▶ _What the exercise asks_
Give the tally of lines in the listing that include "RELEASE". No other words belong in the answer.

** Opening Supplied data block **

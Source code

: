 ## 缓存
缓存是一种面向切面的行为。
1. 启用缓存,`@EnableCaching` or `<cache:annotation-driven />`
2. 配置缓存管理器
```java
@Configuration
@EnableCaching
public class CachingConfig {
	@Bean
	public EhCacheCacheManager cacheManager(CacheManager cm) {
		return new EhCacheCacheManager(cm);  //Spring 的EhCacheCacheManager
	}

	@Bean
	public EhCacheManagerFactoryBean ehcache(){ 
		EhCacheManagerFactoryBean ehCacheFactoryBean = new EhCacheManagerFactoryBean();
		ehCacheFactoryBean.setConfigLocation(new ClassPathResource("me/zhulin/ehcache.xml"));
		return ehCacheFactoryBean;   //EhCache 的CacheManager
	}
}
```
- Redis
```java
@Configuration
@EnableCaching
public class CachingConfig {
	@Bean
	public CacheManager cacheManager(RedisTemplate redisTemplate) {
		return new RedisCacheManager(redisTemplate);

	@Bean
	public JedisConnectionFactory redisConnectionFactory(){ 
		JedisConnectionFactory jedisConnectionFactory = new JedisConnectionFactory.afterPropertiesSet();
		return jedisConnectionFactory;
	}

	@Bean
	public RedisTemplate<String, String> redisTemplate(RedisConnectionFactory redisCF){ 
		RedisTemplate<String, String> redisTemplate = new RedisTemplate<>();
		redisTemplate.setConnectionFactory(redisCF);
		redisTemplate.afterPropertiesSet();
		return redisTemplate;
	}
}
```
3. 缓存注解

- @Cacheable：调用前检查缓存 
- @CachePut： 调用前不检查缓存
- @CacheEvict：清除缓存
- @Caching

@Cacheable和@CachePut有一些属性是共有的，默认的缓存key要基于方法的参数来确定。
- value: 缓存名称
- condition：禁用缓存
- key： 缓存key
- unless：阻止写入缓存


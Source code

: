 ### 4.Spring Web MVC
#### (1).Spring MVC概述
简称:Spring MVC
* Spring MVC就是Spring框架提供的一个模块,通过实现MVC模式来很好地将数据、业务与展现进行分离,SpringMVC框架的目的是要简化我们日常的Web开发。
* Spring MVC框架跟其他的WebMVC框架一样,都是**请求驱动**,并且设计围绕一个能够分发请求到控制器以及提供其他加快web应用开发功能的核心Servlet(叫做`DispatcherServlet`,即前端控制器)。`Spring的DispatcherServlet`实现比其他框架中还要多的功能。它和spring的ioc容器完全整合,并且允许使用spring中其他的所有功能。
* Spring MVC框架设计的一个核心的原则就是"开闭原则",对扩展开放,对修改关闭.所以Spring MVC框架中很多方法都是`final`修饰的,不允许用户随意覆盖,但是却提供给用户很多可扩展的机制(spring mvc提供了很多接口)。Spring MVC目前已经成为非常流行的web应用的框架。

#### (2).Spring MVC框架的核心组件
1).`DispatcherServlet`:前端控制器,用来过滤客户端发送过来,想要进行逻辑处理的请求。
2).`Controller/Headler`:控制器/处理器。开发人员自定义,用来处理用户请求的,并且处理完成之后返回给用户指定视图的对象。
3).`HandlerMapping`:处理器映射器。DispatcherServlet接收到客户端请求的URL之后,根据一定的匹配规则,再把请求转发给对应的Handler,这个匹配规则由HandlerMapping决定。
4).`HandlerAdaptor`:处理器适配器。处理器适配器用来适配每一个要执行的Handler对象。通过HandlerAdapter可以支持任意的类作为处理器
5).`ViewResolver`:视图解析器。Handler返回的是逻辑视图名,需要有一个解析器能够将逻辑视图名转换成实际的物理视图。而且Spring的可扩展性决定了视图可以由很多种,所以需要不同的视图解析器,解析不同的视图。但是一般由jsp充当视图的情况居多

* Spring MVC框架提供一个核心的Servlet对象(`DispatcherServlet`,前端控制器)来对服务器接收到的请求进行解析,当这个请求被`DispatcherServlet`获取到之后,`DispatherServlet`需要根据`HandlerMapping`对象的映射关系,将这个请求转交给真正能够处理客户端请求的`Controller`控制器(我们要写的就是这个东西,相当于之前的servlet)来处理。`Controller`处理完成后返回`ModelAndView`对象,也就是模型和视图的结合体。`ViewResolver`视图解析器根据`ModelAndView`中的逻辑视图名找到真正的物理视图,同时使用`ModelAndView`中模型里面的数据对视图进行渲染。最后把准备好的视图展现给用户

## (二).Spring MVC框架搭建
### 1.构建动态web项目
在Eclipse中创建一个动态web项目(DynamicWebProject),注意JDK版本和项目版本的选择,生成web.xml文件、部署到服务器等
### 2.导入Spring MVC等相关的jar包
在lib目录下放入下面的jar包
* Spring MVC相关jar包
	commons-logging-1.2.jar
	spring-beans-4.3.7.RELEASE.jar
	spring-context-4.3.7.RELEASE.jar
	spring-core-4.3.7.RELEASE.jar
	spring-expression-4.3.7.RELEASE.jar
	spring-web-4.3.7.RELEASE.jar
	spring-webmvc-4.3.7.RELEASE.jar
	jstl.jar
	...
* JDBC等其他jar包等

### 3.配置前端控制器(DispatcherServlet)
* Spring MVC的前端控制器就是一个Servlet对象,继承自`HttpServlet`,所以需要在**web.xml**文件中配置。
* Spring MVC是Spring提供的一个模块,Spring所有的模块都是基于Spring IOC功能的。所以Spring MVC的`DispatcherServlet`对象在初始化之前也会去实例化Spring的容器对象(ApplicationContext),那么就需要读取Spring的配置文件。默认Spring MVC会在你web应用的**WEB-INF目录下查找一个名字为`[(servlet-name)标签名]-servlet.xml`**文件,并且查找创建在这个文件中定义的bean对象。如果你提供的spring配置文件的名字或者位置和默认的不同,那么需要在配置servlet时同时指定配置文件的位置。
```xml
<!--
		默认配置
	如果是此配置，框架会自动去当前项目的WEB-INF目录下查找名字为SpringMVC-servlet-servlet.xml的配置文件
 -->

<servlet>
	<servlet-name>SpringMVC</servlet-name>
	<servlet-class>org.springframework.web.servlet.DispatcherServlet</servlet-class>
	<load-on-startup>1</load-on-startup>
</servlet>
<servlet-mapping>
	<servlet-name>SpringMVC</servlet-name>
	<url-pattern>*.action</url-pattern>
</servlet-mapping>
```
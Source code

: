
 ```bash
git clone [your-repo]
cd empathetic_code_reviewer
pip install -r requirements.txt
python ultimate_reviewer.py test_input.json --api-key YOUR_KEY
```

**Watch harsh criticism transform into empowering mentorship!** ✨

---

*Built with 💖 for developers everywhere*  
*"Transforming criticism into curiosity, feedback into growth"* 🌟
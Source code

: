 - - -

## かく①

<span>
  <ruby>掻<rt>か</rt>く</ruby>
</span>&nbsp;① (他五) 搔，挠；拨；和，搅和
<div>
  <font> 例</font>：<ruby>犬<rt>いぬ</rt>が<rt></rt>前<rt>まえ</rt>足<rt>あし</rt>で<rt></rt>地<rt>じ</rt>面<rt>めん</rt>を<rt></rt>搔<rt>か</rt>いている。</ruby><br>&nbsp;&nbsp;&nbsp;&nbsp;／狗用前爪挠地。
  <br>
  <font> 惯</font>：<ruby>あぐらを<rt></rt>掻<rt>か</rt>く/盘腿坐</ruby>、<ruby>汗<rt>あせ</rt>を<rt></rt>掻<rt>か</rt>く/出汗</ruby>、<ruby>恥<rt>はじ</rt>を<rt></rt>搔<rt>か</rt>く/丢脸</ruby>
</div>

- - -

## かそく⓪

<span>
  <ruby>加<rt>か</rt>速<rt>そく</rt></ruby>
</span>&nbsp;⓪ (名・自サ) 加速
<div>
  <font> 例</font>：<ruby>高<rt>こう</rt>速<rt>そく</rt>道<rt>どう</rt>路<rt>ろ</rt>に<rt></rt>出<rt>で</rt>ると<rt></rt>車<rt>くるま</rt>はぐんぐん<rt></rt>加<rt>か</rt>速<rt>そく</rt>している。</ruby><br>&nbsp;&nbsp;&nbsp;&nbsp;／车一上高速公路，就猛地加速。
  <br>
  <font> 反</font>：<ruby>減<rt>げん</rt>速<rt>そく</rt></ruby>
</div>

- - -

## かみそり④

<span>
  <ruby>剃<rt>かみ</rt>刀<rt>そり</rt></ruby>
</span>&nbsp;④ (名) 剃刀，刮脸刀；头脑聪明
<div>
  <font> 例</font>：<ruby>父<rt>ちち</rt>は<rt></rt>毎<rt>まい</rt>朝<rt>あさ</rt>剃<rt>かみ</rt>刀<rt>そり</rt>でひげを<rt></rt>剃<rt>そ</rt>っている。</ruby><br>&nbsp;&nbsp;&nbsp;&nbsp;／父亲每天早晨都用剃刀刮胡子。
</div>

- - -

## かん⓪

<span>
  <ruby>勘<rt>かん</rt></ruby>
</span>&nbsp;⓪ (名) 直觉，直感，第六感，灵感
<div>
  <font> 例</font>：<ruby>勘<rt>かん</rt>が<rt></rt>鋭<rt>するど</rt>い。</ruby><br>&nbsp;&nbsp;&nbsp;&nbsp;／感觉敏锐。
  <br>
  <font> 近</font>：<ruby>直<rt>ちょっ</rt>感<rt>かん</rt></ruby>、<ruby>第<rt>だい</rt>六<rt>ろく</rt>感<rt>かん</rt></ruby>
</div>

** Closing Supplied data block **

▶ _Result of this exercise_
6